▶ Records shown:
-----

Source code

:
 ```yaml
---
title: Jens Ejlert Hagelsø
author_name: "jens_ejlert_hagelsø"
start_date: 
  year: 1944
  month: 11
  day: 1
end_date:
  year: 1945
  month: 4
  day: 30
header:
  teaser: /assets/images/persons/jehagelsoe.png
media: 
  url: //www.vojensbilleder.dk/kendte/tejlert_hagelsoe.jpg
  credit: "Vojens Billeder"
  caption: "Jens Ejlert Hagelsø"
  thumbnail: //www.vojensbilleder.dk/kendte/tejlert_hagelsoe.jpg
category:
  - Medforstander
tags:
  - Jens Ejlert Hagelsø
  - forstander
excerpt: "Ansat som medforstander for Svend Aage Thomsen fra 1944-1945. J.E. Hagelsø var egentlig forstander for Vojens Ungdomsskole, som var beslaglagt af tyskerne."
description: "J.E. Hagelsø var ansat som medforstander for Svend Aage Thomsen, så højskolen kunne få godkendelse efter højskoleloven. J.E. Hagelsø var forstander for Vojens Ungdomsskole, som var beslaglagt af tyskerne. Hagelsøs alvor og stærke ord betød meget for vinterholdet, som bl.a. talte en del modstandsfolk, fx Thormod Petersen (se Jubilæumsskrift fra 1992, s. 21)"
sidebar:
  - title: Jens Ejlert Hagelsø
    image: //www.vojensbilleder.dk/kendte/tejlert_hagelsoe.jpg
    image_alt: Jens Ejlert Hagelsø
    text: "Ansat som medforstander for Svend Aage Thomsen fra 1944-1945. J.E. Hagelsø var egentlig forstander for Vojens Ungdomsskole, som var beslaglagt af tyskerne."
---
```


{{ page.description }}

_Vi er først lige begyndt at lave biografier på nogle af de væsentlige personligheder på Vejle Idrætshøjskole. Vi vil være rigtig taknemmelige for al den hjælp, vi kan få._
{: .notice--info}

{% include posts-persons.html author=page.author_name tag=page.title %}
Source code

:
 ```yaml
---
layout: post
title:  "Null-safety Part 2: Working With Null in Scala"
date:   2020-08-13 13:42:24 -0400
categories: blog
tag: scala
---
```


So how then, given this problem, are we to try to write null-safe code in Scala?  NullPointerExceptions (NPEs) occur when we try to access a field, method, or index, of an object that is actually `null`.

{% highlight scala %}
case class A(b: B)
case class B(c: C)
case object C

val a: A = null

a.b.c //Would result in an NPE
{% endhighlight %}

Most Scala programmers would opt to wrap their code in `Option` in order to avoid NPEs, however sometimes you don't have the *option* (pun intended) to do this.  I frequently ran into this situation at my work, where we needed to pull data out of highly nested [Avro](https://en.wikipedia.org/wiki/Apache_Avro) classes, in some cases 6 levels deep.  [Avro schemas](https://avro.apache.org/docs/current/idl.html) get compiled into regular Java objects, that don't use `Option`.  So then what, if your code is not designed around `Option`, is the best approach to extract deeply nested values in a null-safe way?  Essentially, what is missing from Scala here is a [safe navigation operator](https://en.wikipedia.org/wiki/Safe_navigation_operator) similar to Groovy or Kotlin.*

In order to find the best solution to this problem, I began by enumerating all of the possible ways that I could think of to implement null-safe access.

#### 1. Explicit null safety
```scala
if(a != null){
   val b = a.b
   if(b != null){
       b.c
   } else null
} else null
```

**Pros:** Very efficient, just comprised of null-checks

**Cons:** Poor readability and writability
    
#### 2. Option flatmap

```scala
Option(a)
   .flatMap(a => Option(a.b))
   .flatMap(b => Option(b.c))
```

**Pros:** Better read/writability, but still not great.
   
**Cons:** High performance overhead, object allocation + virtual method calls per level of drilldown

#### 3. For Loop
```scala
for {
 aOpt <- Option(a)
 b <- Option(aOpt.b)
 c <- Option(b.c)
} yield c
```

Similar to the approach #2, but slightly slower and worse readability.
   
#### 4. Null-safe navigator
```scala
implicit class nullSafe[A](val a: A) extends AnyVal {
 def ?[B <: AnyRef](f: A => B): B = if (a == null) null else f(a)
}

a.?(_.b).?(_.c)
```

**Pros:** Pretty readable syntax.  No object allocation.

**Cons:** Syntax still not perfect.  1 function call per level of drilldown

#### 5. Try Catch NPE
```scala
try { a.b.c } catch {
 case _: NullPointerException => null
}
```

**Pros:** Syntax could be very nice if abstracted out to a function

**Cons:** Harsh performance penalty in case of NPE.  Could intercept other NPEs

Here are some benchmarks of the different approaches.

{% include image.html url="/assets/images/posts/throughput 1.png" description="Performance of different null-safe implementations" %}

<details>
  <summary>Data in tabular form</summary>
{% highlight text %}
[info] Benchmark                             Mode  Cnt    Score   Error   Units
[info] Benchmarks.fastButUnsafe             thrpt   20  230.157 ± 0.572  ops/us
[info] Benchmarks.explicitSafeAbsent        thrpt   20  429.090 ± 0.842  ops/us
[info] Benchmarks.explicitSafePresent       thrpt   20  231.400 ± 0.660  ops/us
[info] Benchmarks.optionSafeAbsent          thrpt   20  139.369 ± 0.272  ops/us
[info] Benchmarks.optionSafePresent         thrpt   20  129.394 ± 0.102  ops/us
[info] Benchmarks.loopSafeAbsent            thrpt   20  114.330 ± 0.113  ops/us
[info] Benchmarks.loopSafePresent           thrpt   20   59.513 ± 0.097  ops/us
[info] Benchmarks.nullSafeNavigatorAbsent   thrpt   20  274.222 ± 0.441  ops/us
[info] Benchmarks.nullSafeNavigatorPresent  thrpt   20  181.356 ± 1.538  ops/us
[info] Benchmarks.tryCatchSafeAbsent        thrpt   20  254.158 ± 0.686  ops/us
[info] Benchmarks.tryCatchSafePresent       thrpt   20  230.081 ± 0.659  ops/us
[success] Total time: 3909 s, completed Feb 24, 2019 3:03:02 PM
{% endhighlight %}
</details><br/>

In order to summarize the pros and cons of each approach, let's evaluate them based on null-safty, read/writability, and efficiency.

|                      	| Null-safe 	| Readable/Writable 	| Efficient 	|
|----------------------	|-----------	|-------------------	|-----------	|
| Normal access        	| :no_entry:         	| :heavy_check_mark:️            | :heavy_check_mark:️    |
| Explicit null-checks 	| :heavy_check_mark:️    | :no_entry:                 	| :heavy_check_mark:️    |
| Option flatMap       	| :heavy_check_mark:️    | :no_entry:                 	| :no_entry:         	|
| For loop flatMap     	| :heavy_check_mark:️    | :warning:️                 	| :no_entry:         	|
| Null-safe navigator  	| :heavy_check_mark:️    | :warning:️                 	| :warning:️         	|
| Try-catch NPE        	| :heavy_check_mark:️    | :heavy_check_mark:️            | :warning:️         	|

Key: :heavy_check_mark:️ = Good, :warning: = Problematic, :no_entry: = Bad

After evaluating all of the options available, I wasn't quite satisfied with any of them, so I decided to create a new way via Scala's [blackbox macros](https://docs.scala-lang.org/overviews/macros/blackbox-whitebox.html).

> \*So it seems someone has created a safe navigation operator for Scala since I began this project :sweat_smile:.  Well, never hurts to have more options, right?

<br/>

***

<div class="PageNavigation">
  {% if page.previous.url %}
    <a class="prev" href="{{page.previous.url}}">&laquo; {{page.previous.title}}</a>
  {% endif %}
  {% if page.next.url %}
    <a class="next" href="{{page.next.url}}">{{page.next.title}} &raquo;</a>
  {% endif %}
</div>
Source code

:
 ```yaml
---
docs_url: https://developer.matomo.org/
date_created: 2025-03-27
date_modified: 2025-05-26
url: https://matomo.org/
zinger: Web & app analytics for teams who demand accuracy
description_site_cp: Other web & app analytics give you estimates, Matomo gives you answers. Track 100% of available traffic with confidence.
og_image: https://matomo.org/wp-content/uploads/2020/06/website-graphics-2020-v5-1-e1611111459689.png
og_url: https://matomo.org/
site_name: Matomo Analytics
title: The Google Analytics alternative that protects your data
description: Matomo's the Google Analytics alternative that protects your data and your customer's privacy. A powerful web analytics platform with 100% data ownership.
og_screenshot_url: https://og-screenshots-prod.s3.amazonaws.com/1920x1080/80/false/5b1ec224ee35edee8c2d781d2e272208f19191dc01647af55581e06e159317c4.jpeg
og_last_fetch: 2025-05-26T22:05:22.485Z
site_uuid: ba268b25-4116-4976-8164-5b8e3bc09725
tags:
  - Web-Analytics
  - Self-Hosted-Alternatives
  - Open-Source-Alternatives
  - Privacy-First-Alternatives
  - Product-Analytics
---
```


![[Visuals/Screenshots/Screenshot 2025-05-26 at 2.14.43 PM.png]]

-----

▶ Goal of the exercise: Filter the listing so that only lines holding the word "kendte" remain, and copy those lines.

▶ Problem solution:
  url: //www.vojensbilleder.dk/kendte/tejlert_hagelsoe.jpg
  thumbnail: //www.vojensbilleder.dk/kendte/tejlert_hagelsoe.jpg
    image: //www.vojensbilleder.dk/kendte/tejlert_hagelsoe.jpg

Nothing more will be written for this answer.